Initial and final value theorems

[bl4ke360]

Homework Statement

Find f(t) for the function F(s)=(10s^2+85s+95)/(s^2+6s+5) and apply the initial and final value theorems to each transform pair

Homework Equations

Initial value theorem: f(0)=lim s->∞ s(F(s))
Final value theorem: f(∞) = lim s->0 s(F(s))

The Attempt at a Solution

After dividing due to improper fraction:
F(s)= 10 + (25s+45)/(s^2+6s+5)

F(s)= 10+5/(s+1)+20/(s+5)
f(t)= 10δ(t)+[5e^(-t)+20e^(-5t)]u(t)

Where I'm confused is how I would apply the value theorems since there's an impulse function. When my professor did a similar problem and applied the theorems, I couldn't follow what she did, but the answer solution to this problem says the value theorems can't be applied to the function because the function is improper and the corresponding f(t) function contains an impulse.
How was my professor able to do it if it supposedly can't be done? Can someone please clarify this for me?

 

[ShayanJ]

Which transform are you talking about? Fourier,Laplace or what?

 

[bl4ke360]

Laplace

 

[ShayanJ]

Dirac delta is frequently explained as being zero everywhere except at one point which becomes infinite there.So $\lim_{t\rightarrow 0}\delta(t)=0$because although t is very near to 0,but it isn't equal to 0!

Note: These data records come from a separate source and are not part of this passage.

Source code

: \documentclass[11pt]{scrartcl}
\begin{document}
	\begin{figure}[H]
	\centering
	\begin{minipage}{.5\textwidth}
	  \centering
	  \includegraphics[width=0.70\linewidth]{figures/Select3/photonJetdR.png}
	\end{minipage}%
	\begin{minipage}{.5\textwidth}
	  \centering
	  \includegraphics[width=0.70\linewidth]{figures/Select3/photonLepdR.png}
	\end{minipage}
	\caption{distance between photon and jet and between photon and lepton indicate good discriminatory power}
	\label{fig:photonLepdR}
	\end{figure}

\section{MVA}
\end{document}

EDIT:Looks like I'm wrong...because $\lim_{s\rightarrow\infty}sF(s)=\infty$!
So it seems we should have $\lim_{t\rightarrow 0}\delta(t)=\infty$!

 

[bl4ke360]

Dirac delta is frequently explained as being zero everywhere except at one point.So $\lim_{t\rightarrow 0}\delta(t)=0$because although t is very near to 0,but it isn't equal to 0!

EDIT:Looks like I'm wrong...because $\lim_{s\rightarrow\infty}sF(s)=\infty$!
So it seems we should have $\lim_{t\rightarrow 0}\delta(t)=\infty$!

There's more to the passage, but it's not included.